Why is there such a massive difference in compile time between consteval/constexpr and template metafunctions?

I was curious how far I could push gcc as far as compile-time evaluation is concerned, so I made it compute the Ackermann function, specifically with input values of 4 and 1 (anything higher than that is impractical):

consteval unsigned int A(unsigned int x, unsigned int y)
{
    if(x == 0)
        return y+1;
    else if(y == 0)
        return A(x-1, 1);
    else
        return A(x-1, A(x, y-1));
}

unsigned int result = A(4, 1);

(I think the recursion depth is bounded at ~16K but just to be safe I compiled this with -std=c++20 -fconstexpr-depth=100000 -fconstexpr-ops-limit=12800000000)

Not surprisingly, this takes up an obscene amount of stack space (in fact, it causes the compiler to crash if run with the default process stack size of 8mb) and takes several minutes to compute. However, it does eventually get there so evidently the compiler could handle it.

After that I decided to try implementing the Ackermann function using templates, with metafunctions and partial specialization pattern matching. Amazingly, the following implementation only takes a few seconds to evaluate:

template<unsigned int x, unsigned int y>
struct A {
    static constexpr unsigned int value = A<x-1, A<x, y-1>::value>::value;
};

template<unsigned int y>
struct A<0, y> {
    static constexpr unsigned int value = y+1;
};

template<unsigned int x>
struct A<x, 0> {
  static constexpr unsigned int value = A<x-1, 1>::value;
};

unsigned int result = A<4,1>::value;

(compile with -ftemplate-depth=17000)

Why is there such a dramatic difference in evaluation time? Aren't these essentially equivalent? I guess I can understand the consteval solution requiring slightly more memory and evaluation time because semantically it consists of a bunch of function calls, but that doesn't explain why this exact same (non-consteval) function computed at runtime only takes slightly longer than the metafunction version (compiled without optimizations).

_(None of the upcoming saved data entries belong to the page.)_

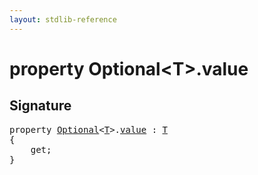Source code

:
 ```yaml
---
layout: stdlib-reference
---
```


# property Optional\<T\>\.value

## Signature

<pre>
<span class='code_keyword'>property</span> <a href="/stdlib-reference/types/Optional/index" class="code_type">Optional</a>&lt;<a href="/stdlib-reference/types/Optional/index#typeparam-T" class="code_type">T</a>&gt;.<a href="/stdlib-reference/types/Optional/value">value</a> : <a href="/stdlib-reference/types/Optional/index#typeparam-T" class="code_type">T</a>
{
    get;
}
</pre>

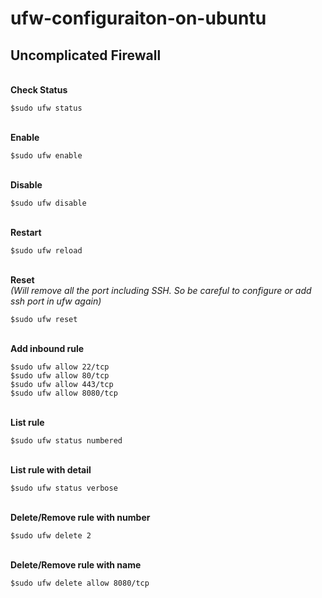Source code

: # ufw-configuraiton-on-ubuntu
## Uncomplicated Firewall
\
**Check Status**
```
$sudo ufw status
```
\
**Enable**
```
$sudo ufw enable
```
\
**Disable**
```
$sudo ufw disable
```
\
**Restart**
```
$sudo ufw reload
```
\
**Reset**\
*(Will remove all the port including SSH. So be careful to configure or add ssh port in ufw again)*
```
$sudo ufw reset
```
\
**Add inbound rule**
```
$sudo ufw allow 22/tcp
$sudo ufw allow 80/tcp
$sudo ufw allow 443/tcp
$sudo ufw allow 8080/tcp
```
\
**List rule**
```
$sudo ufw status numbered
```
\
**List rule with detail**
```
$sudo ufw status verbose
```
\
**Delete/Remove rule with number**
```
$sudo ufw delete 2
```
\
**Delete/Remove rule with name**
```
$sudo ufw delete allow 8080/tcp
```

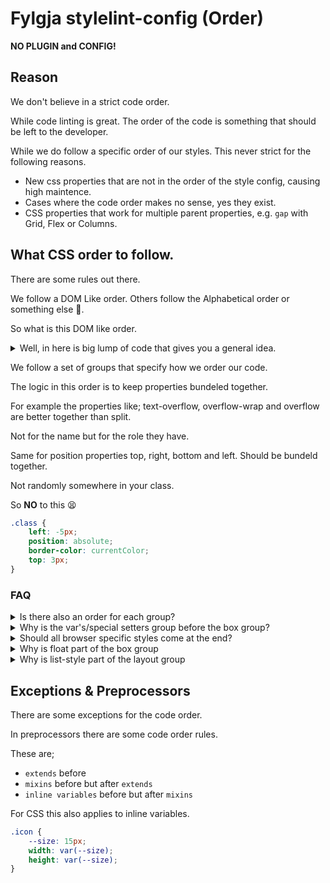 # Fylgja stylelint-config (Order)

**NO PLUGIN and CONFIG!**

## Reason

We don't believe in a strict code order.

While code linting is great.
The order of the code is something that should be left to the developer.

While we do follow a specific order of our styles.
This never strict for the following reasons.

- New css properties that are not in the order of the style config,
  causing high maintence.
- Cases where the code order makes no sense, yes they exist.
- CSS properties that work for multiple parent properties,
  e.g. `gap` with Grid, Flex or Columns.

## What CSS order to follow.

There are some rules out there.

We follow a DOM Like order.
Others follow the Alphabetical order or something else 🤷‍.

So what is this DOM like order.

<details><summary>Well, in here is big lump of code that gives you a general idea.</summary>

```SCSS
.order-example {
    // var's/special setters
    --color-theme: rebeccapurple;
    content: attr();
    counter-reset: section;
    counter-increment: section;
    quotes: '"' '"' "'" "'";
    // Box
    box-sizing: border-box;
    position: absolute;
    top: 0;
    right: 0;
    bottom: 0;
    left: 0;
    clear: both;
    float: left;
    // Layout
    list-style: square;
    display: block;
    grid-column: span 2;
    flex-flow: row wrap;
    justify-content: center;
    align-items: center;
    table-layout: fixed;
    caption-side: bottom;
    // Shape
    width: auto;
    max-width: 100%;
    min-width: 100%;
    height: auto;
    clip-path: circle();
    shape-outside: img();
    margin: auto;
    padding: 0;
    border-collapse: collapse;
    border-radius: 50%;
    border: 1px solid currentColor;
    box-shadow: 0 0 0 #fff2;
    outline: none;
    // Color
    background-color: #eee;
    color: #333;
    fill: currentColor; // svg
    stroke: currentColor; // svg
    text-stroke: 4px #eee;
    caret-color: #333;
    // Font
    font-family: system-ui, sans-serif;
    font-size: 1em;
    line-height: 1.5;
    font-weight: 500;
    font-style: normal;
    font-feature-settings: normal;
    // Text/Word
    letter-spacing: unset;
    text-align: center;
    vertical-align: center;
    text-transform: uppercase;
    white-space: pre;
    hyphens: auto;
    word-break: break-word;
    overflow-wrap: break-word;
    // Animatable
    transform: scaleX(1);
    opacity: 1;
    animation: 3s infinite;
    transition: transform .2s linear;
    will-change: transform;
    // Special properties
    appearance: none;
    overflow: visible;
    user-select: none;
    touch-action: manipulation;
    cursor: pointer;
    scroll-snap-type: x mandatory;
    -webkit-tap-highlight-color: transparent;
}
```

</details>

We follow a set of groups that specify how we order our code.

The logic in this order is to keep properties bundeled together.

For example the properties like;
text-overflow, overflow-wrap and overflow are better together than split.

Not for the name but for the role they have.

Same for position properties top, right, bottom and left.
Should be bundeld together.

Not randomly somewhere in your class.

So **NO** to this 😫

```CSS
.class {
    left: -5px;
    position: absolute;
    border-color: currentColor;
    top: 3px;
}
```

### FAQ

<details><summary>Is there also an order for each group?</summary>

Soft yes.

The properties that have a direction should follow the DOM order.

That is: top, right, bottom, left or block, inline.

Also width comes before height.

</details>

<details><summary>Why is the var's/special setters group before the box group?</summary>

The properties in this group are specifically used to set values.

CSS var should always come before all, similar to SCSS var's.
And the other properties are used to set values used by the content property.

</details>

<details><summary>Should all browser specific styles come at the end?</summary>

Depends on the style.

Browsers prefixes should be avoided!
Use [autoprefixer](https://github.com/postcss/autoprefixer) instead.

But if they are needed.
And they it only exist for 1 specific browers.

Then _Yes_ that property should come at the end.

</details>

<details><summary>Why is float part of the box group</summary>

Float moves the box like position while flex and grid move the children.

</details>

<details><summary>Why is list-style part of the layout group</summary>

Not really sure.
Still working out the best position for it.
For now where using the default order used by Chrome and Firefox.

Another reason is that the `display` property can have the value `list-item`.

_Suggestions are welcome_

</details>

## Exceptions & Preprocessors

There are some exceptions for the code order.

In preprocessors there are some code order rules.

These are;
- `extends` before
- `mixins` before but after `extends`
- `inline variables` before but after `mixins`

For CSS this also applies to inline variables.

```CSS
.icon {
    --size: 15px;
    width: var(--size);
    height: var(--size);
}
```
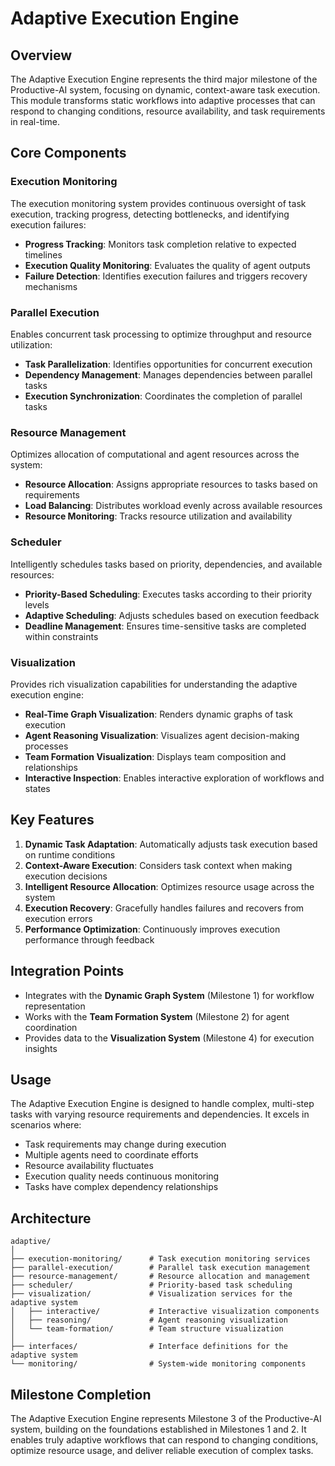 # Adaptive Execution Engine

## Overview

The Adaptive Execution Engine represents the third major milestone of the Productive-AI system, focusing on dynamic, context-aware task execution. This module transforms static workflows into adaptive processes that can respond to changing conditions, resource availability, and task requirements in real-time.

## Core Components

### Execution Monitoring

The execution monitoring system provides continuous oversight of task execution, tracking progress, detecting bottlenecks, and identifying execution failures:

- **Progress Tracking**: Monitors task completion relative to expected timelines
- **Execution Quality Monitoring**: Evaluates the quality of agent outputs
- **Failure Detection**: Identifies execution failures and triggers recovery mechanisms

### Parallel Execution

Enables concurrent task processing to optimize throughput and resource utilization:

- **Task Parallelization**: Identifies opportunities for concurrent execution
- **Dependency Management**: Manages dependencies between parallel tasks
- **Execution Synchronization**: Coordinates the completion of parallel tasks

### Resource Management

Optimizes allocation of computational and agent resources across the system:

- **Resource Allocation**: Assigns appropriate resources to tasks based on requirements
- **Load Balancing**: Distributes workload evenly across available resources
- **Resource Monitoring**: Tracks resource utilization and availability

### Scheduler

Intelligently schedules tasks based on priority, dependencies, and available resources:

- **Priority-Based Scheduling**: Executes tasks according to their priority levels
- **Adaptive Scheduling**: Adjusts schedules based on execution feedback
- **Deadline Management**: Ensures time-sensitive tasks are completed within constraints

### Visualization

Provides rich visualization capabilities for understanding the adaptive execution engine:

- **Real-Time Graph Visualization**: Renders dynamic graphs of task execution
- **Agent Reasoning Visualization**: Visualizes agent decision-making processes
- **Team Formation Visualization**: Displays team composition and relationships
- **Interactive Inspection**: Enables interactive exploration of workflows and states

## Key Features

1. **Dynamic Task Adaptation**: Automatically adjusts task execution based on runtime conditions
2. **Context-Aware Execution**: Considers task context when making execution decisions
3. **Intelligent Resource Allocation**: Optimizes resource usage across the system
4. **Execution Recovery**: Gracefully handles failures and recovers from execution errors
5. **Performance Optimization**: Continuously improves execution performance through feedback

## Integration Points

- Integrates with the **Dynamic Graph System** (Milestone 1) for workflow representation
- Works with the **Team Formation System** (Milestone 2) for agent coordination
- Provides data to the **Visualization System** (Milestone 4) for execution insights

## Usage

The Adaptive Execution Engine is designed to handle complex, multi-step tasks with varying resource requirements and dependencies. It excels in scenarios where:

- Task requirements may change during execution
- Multiple agents need to coordinate efforts
- Resource availability fluctuates
- Execution quality needs continuous monitoring
- Tasks have complex dependency relationships

## Architecture

```
adaptive/
│
├── execution-monitoring/      # Task execution monitoring services
├── parallel-execution/        # Parallel task execution management
├── resource-management/       # Resource allocation and management
├── scheduler/                 # Priority-based task scheduling
├── visualization/             # Visualization services for the adaptive system
│   ├── interactive/           # Interactive visualization components
│   ├── reasoning/             # Agent reasoning visualization
│   └── team-formation/        # Team structure visualization
│
├── interfaces/                # Interface definitions for the adaptive system
└── monitoring/                # System-wide monitoring components
```

## Milestone Completion

The Adaptive Execution Engine represents Milestone 3 of the Productive-AI system, building on the foundations established in Milestones 1 and 2. It enables truly adaptive workflows that can respond to changing conditions, optimize resource usage, and deliver reliable execution of complex tasks.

Why is consteval so slow? And how can the metafunction version be so fast? It's actually not much slower than optimized machine-code.

Solution

In the template version of A, when a particular specialization, say A<2,3>, is instantiated, the compiler remembers this type, and never needs to instantiate it again. This comes from the fact that types are unique, and each "call" to this meta-function is just computing a type.

The consteval function version is not optimized to do this, and so A(2,3) may be evaluated multiple times, depending on the control flow, resulting in the performance difference you observe. There's nothing stopping compilers from "caching" the results of function calls, but these optimizations likely just haven't been implemented yet.